*** Opening of Task data ***

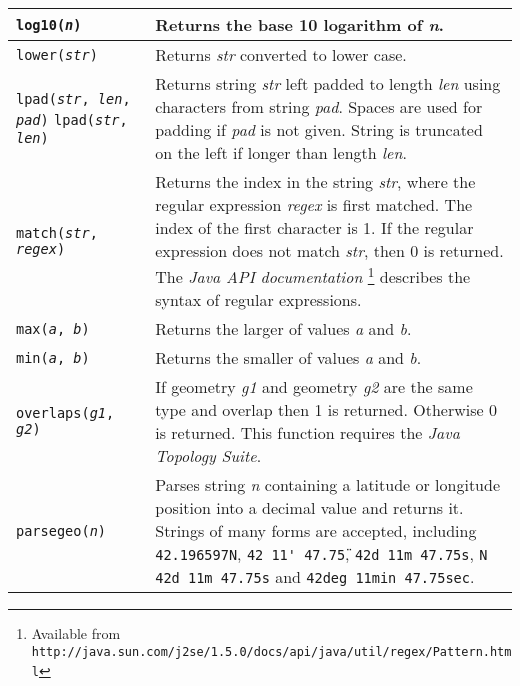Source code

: \begin{longtable}{|p{5cm}|p{7cm}|}
\hline

\texttt{log10(\textit{n})} &
Returns the base 10 logarithm of \textit{n}. \\

\hline

\texttt{lower(\textit{str})} &
Returns \textit{str} converted to lower case. \\

\hline

\texttt{lpad(\textit{str}, \textit{len}, \textit{pad})}
\texttt{lpad(\textit{str}, \textit{len})} &
Returns string \textit{str} left padded to length \textit{len}
using characters from string \textit{pad}.
Spaces are used for padding if \textit{pad} is not given.
String is truncated on the left if longer than length \textit{len}. \\

\hline

\texttt{match(\textit{str}, \textit{regex})} &
Returns the index in the string \textit{str}, where the regular expression
\textit{regex} is first matched.  The index of the first character is 1.
If the regular expression does not match \textit{str}, then 0 is returned.
The \textit{Java API documentation}
\footnote{Available from \texttt{http://java.sun.com/j2se/1.5.0/docs/api/java/util/regex/Pattern.html}}
describes the syntax of regular expressions. \\

\hline

\texttt{max(\textit{a}, \textit{b})} &
Returns the larger of values \textit{a} and \textit{b}. \\

\hline

\texttt{min(\textit{a}, \textit{b})} &
Returns the smaller of values \textit{a} and \textit{b}. \\

\hline

\texttt{overlaps(\textit{g1}, \textit{g2})} &
If geometry \textit{g1} and geometry \textit{g2}
are the same type
and overlap
then 1 is returned.  Otherwise 0 is returned.
This function requires the \textit{Java Topology Suite}. \\

\hline

\texttt{parsegeo(\textit{n})} &
Parses string \textit{n} containing a latitude or longitude position
into a decimal value and returns it.  Strings of many forms are
accepted, including
\texttt{42.196597N}, \texttt{42\textdegree{} 11\'{} 47.75\"},
\texttt{42d 11m 47.75s},
\texttt{N 42d 11m 47.75s} and
\texttt{42deg 11min 47.75sec}. \\


\end{longtable}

*** Close of Task data ***

# What the exercise asks:
Starting at the line above that contains "This function requires", repeat each line exactly up to and including the line that contains "accepted, including", and stop there.

# Task response:
This function requires the \textit{Java Topology Suite}. \\

\hline

\texttt{parsegeo(\textit{n})} &
Parses string \textit{n} containing a latitude or longitude position
into a decimal value and returns it.  Strings of many forms are
accepted, including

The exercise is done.